3.) “Man, I played [game], those guys/you screwed up some obvious stuff! I can’t believe they were such idiots!”

These aren’t people intending to be disrespectful or crass; most of the time it’s an honest attempt to find common ground or strike up a conversation, but there’s a very real belief underlying the comments– the skills employed by a game designer aren’t “real”, at least in the sense that they’re skills that most people lack. There’s an underlying implication that anyone could be a game designer, just that the people who are doing it either got to it first or couldn’t find something better to do.

There’s a similar train of thought that I see applied to management– it’s very popular to hate on anyone with “manager” in their title, or just the concept of leadership and management in general. From within game development, there was a pervasive, strong distrust of anyone in any sort of leadership position beyond a team’s direct reports.

The distrust is so pervasive, in fact, that finding suitable images for “stupid boss” and similar made finding images for this post trivial, whereas finding suitable images talking about “soft skills” led to very little of use.
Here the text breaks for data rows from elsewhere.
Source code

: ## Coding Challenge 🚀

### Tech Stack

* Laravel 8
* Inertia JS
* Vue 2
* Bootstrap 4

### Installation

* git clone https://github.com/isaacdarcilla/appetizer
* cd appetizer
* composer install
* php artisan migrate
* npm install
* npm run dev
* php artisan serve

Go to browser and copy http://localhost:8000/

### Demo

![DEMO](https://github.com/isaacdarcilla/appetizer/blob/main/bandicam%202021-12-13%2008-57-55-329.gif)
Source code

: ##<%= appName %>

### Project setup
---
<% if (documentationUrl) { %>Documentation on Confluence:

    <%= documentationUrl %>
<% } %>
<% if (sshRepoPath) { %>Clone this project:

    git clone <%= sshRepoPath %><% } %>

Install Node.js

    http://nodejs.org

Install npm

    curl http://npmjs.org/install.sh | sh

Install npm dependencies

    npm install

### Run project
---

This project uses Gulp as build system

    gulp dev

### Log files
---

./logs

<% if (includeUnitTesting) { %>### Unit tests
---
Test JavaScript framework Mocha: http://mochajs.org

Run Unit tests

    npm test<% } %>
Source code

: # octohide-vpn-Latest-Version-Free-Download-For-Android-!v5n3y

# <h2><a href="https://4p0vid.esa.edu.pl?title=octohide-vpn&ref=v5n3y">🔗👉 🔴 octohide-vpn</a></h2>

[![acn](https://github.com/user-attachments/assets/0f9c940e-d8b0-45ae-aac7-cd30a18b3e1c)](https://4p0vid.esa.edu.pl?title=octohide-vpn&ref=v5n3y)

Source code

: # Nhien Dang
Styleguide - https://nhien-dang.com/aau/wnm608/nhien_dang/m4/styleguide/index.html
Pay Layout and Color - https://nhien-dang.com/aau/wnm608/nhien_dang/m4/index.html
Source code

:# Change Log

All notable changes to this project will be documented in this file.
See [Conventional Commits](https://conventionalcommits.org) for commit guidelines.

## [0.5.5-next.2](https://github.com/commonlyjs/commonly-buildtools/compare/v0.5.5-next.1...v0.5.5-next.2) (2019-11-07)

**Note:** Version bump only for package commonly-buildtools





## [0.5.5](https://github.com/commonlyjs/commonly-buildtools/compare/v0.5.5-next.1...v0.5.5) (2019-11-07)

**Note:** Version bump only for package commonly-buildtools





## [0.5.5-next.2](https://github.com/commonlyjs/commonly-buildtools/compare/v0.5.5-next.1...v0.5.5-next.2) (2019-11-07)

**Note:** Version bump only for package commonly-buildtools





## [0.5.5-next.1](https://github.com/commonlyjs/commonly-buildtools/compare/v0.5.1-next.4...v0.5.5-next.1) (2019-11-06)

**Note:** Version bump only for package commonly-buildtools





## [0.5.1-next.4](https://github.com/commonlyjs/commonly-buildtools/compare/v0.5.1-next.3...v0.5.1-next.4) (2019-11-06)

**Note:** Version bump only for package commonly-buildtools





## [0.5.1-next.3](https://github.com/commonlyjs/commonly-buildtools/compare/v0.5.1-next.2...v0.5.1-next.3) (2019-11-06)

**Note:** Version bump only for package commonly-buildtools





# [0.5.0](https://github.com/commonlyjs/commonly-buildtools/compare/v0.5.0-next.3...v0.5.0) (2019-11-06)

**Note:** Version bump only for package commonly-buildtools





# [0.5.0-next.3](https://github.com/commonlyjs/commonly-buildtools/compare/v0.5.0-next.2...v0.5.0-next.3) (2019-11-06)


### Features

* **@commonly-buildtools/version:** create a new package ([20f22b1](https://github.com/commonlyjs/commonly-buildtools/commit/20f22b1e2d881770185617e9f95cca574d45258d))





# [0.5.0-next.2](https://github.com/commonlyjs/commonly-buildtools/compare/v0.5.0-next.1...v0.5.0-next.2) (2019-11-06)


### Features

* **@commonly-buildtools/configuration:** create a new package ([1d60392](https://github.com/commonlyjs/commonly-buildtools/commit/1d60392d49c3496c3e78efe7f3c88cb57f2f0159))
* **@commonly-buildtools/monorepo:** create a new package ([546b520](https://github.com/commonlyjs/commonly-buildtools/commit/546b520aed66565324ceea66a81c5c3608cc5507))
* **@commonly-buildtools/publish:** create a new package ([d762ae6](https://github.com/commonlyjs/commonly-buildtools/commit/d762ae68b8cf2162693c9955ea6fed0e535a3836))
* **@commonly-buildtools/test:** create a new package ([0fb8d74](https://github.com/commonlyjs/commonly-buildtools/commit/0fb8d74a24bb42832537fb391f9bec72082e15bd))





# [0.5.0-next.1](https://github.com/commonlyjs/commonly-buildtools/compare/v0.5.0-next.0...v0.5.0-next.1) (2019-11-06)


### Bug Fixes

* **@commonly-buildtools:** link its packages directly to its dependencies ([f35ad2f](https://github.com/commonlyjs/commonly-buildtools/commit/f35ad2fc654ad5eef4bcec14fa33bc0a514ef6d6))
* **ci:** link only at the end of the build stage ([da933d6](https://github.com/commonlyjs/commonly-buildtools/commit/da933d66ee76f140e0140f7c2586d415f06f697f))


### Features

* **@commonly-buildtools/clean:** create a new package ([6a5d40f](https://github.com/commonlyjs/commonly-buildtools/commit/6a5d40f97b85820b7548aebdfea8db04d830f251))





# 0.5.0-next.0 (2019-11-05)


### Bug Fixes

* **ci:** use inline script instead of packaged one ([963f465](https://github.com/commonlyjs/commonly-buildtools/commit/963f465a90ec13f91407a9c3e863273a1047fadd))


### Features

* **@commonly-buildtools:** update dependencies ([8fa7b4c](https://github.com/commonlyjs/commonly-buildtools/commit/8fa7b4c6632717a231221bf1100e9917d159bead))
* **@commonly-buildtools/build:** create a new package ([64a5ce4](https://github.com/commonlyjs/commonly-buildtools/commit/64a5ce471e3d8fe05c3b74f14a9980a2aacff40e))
I think we distrust soft skills, and by extension the people who use them. The idea that being a good communicator is a skill bothers people at some fundamental level, and it leads to a certain disbelief when it comes to jobs that are more about soft skills than “hard” skills (programming, mathematics, etc). There’s a lot of research that’s been done on the topic, and it’s interesting how constrained to certain circles it is.

I’m fond of saying that people don’t have as much free will as they like to think they do, that conscious thought is consistently and radically affected by subconscious stimuli without our knowing. We are hardwired to be affected by our subconscious and rationalize our behaviors after the fact– you didn’t eat a whole bag of chips in one sitting because the combination of flavors is precisely tuned to drive your brain to crave more, you did it because those chips were delicious. That bit of rationalization says “sure, I made a questionable decision, but it was MY questionable decision, not influenced by someone who knows more than I do about how my brain works”.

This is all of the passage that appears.